27 Jjiraffe { 07.08.18 at 10:50 am }

I still think about this post, and its author, who stopped writing. Missing now from the blog is the fantastical photo of the writer with her husband: in their wedding clothes, underwater, forever frozen in time and beauty. Submerged in fact under the sea. They looked like tragic heroes in a Hans Christian Anderson fairy tale.

It’s important to remember that infertility can break many things.

http://submerged.blogspot.com/2013/01/cycle-21-cd-23ish.html?m=0

28 Jivf { 07.08.18 at 10:56 am }

One of the first blogs I discovered in 2016 when I first started seeking out support on this challenging journey was dreamingofdiapers.com. Her posts were full of pain but also empathy. One of the posts that stuck with me over time was this one: http://dreamingofdiapers.com/2017/02/28/scars-between-my-fingers/
I understood the intensity of the prayer; I appreciated the sensitivity of planning to limit parenting posts to a different platform; and I felt the sincerity of the promise not to abandon the blog once her miracle child arrived.

29 Mali { 07.08.18 at 8:39 pm }

I’m late to this, but I had a weekend that was technology semi-free. (I couldn’t go the whole way, could I? lol) I’m terrible at remembering posts that I loved, but the one that came to mind, that inspired me and made me smile at the time, and that was a wonderful celebration (and had a song just to cap it all off with wondrousness) was Loribeth’s I am Woman, Hear Me Roar post back in 2012.

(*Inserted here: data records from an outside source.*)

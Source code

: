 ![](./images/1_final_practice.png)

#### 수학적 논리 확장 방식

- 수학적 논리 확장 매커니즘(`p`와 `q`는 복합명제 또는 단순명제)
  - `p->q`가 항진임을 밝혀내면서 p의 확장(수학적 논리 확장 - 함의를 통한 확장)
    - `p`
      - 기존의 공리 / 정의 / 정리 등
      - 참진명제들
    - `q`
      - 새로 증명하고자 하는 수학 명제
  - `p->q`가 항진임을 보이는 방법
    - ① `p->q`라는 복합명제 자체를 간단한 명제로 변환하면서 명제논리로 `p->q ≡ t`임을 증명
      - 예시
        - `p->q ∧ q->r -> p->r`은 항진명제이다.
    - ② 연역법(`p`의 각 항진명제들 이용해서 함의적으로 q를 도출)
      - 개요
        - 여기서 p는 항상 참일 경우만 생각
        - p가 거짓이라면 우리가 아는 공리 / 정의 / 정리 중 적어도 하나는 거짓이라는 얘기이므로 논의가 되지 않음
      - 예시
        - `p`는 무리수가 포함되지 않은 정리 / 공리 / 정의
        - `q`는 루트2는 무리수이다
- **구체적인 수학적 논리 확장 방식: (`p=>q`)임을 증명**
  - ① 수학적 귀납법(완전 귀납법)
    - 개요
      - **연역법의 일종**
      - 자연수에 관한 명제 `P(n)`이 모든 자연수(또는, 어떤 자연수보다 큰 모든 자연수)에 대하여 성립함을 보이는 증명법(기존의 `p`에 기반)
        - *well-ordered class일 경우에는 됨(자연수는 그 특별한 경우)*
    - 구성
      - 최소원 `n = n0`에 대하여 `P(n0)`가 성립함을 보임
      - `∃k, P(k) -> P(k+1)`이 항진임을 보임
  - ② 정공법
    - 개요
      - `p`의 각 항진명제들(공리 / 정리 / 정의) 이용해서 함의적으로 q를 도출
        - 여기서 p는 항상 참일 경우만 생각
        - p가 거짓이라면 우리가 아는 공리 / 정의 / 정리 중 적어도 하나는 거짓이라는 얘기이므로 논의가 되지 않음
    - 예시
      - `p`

http://theroadlesstravelledlb.blogspot.com/2012/05/i-am-childless-hear-me-roar.html

30 Infertile Girl { 07.09.18 at 12:36 am }

I know there have been many posts over the years that have struck me but this one was the one that came to mind with your call for the “ultimate roundup”. It pinpointed exactly why I felt so alienated and furious at the world during my fertility struggles, and it is the reason I am still very self aware of this “privilege” now that I am on the other side and have a child of my own. I am sharing it with those who will nod along knowingly, it’s really the general masses that I wish would read it, but here is as good as any place too; https://schrodingerscatbox.wordpress.com/2013/12/13/fertility-privilege-part-2/?wref=tp

31 Cristy { 07.09.18 at 9:32 am }

Adding to the list! This recent post about alloparents. In our current society that assumes only those who are parenting are experts on children, this post is a great counter example of that misconception (including that there’s no evidence to support this thought). I also love this definition of an alloparent.

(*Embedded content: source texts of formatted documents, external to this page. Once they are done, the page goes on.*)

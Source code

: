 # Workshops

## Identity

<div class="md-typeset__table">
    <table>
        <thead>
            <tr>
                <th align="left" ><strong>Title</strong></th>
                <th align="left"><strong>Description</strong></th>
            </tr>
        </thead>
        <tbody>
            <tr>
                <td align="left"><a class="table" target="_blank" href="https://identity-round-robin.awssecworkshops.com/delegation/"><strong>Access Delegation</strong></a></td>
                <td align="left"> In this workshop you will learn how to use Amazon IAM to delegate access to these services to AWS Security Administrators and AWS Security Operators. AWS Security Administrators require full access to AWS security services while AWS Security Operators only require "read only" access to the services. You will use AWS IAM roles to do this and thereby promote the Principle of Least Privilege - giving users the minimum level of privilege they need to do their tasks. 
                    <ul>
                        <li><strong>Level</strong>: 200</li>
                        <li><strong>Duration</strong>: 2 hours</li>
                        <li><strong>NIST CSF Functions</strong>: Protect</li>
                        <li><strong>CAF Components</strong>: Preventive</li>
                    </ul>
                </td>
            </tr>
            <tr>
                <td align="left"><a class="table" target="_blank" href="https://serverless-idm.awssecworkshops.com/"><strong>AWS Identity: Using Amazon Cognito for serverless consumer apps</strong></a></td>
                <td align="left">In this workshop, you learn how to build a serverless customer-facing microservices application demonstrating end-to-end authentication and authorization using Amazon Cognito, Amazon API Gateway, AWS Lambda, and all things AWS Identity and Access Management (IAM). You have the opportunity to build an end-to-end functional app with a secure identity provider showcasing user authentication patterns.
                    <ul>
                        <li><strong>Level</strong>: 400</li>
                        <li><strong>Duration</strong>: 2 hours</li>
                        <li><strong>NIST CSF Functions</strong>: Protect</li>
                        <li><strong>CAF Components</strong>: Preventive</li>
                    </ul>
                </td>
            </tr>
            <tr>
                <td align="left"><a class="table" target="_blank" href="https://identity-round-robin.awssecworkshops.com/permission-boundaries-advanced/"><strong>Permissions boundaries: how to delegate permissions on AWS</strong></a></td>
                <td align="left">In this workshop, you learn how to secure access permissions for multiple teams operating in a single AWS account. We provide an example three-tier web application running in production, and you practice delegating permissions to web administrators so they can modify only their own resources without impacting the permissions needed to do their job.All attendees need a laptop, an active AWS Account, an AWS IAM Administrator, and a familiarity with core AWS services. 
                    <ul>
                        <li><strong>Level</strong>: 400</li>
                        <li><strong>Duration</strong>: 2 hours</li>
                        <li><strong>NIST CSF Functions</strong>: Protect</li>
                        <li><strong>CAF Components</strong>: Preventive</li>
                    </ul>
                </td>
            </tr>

https://www.stirrup-queens.com/2018/06/alloparents/

32 Charlotte { 07.09.18 at 9:36 am }

Coming back to say that I have read that post from Toddler Planet (have you linked to it before? I feel like you have) and I remember when Susan passed away, how broken we all were about it. After you posted her I went back and re-read things and I was struck again by her grace in the face of death. How she didn’t want to die, but she had a peace and insight about it that is just remarkable and special.
And the post you highlighted I really needed to read again, because it means something a little different to me now than it did the first time I read it. And I am so glad that her words still exist even though she is gone from this earth.

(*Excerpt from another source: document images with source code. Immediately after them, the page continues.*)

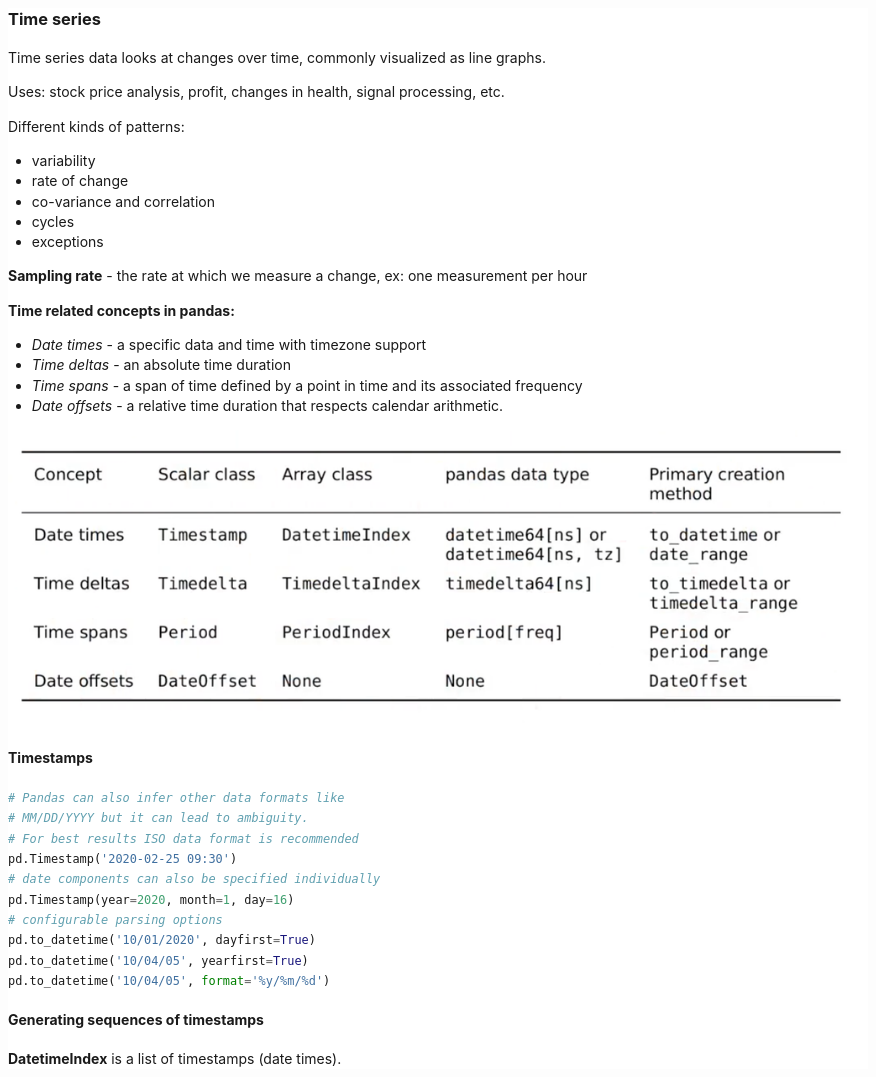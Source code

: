 ### Time series
Time series data looks at changes over time, commonly visualized as line graphs.

Uses: stock price analysis, profit, changes in health, signal processing, etc.

Different kinds of patterns:
- variability
- rate of change
- co-variance and correlation
- cycles
- exceptions

**Sampling rate** - the rate at which we measure a change, ex: one measurement per hour

**Time related concepts in pandas:**
- *Date times* - a specific data and time with timezone support
- *Time deltas* - an absolute time duration
- *Time spans* -  a span of time defined by a point in time and its associated frequency
- *Date offsets* - a relative time duration that respects calendar arithmetic.

![time types](assets/pd-time-types.png)

#### Timestamps
```py
# Pandas can also infer other data formats like
# MM/DD/YYYY but it can lead to ambiguity.
# For best results ISO data format is recommended
pd.Timestamp('2020-02-25 09:30')
# date components can also be specified individually
pd.Timestamp(year=2020, month=1, day=16)
# configurable parsing options
pd.to_datetime('10/01/2020', dayfirst=True)
pd.to_datetime('10/04/05', yearfirst=True)
pd.to_datetime('10/04/05', format='%y/%m/%d')
```

#### Generating sequences of timestamps
**DatetimeIndex** is a list of timestamps (date times).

33 Jess { 07.09.18 at 9:44 pm }

I found another one that I’d bookmarked (I am so bad at bookmarking…):
https://inconceivable12.wordpress.com/2018/04/30/flipping-the-script-solidarity-not-pressure/comment-page-1/#comment-3328

I LOVED this for the solidarity piece, and the nixing of the “I did it this way and that’s how you’ll do it too” trap of pregnancy or adoption success that is often well intentioned but can put so much pressure on those who are still toiling, and who might be considering resolving childfree but feel the pressure of everyone else’s success preventing that release, to some extent. It was powerful for me, and so helpful.

34 Jess { 07.09.18 at 9:50 pm }

And one more! I loved this one and come back to it frequently, because it turns the idea of “someone else has it worse than you” into “Someone would love to take your pain away” — which is a beautiful transformation.

https://www.stirrup-queens.com/2017/11/taking-other-peoples-bad-days/

35 Pamela Jeanne { 07.15.18 at 3:36 am }

What a huge library of goodness and understanding you’ve fostered, Mel. Congrats!